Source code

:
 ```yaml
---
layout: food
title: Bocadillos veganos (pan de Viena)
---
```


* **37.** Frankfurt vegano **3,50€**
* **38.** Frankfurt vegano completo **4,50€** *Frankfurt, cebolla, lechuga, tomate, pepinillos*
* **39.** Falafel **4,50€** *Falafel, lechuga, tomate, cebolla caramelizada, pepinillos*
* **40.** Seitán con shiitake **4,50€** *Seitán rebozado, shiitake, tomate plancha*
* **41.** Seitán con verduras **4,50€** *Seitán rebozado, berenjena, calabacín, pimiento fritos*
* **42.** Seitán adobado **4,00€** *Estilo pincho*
______
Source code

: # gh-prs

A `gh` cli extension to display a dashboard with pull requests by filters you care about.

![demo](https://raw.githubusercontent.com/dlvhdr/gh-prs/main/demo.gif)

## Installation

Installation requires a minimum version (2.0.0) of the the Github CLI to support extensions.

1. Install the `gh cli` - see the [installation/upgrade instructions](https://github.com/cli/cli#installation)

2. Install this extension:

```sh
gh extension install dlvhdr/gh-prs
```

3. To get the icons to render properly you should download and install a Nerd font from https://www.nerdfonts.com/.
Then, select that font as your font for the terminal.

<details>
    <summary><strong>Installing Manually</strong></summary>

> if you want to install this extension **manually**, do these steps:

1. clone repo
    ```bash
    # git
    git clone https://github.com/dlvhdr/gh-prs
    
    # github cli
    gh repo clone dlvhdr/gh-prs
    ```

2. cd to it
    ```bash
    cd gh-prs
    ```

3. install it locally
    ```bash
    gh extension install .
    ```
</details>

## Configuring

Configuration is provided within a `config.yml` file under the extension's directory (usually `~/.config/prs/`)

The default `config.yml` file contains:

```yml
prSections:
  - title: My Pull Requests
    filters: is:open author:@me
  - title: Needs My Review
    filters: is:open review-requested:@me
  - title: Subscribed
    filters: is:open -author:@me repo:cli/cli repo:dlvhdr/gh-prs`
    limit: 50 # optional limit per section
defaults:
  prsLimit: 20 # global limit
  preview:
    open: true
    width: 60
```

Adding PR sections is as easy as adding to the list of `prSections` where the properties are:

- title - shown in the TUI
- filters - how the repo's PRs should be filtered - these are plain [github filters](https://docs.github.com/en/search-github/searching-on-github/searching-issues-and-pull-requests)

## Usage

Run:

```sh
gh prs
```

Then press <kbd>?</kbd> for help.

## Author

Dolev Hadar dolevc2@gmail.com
______
Work request> For each line above that contains the word "should", give the line as it is written.

Answer to this problem>
3. To get the icons to render properly you should download and install a Nerd font from https://www.nerdfonts.com/.
- filters - how the repo's PRs should be filtered - these are plain [github filters](https://docs.github.com/en/search-github/searching-on-github/searching-issues-and-pull-requests)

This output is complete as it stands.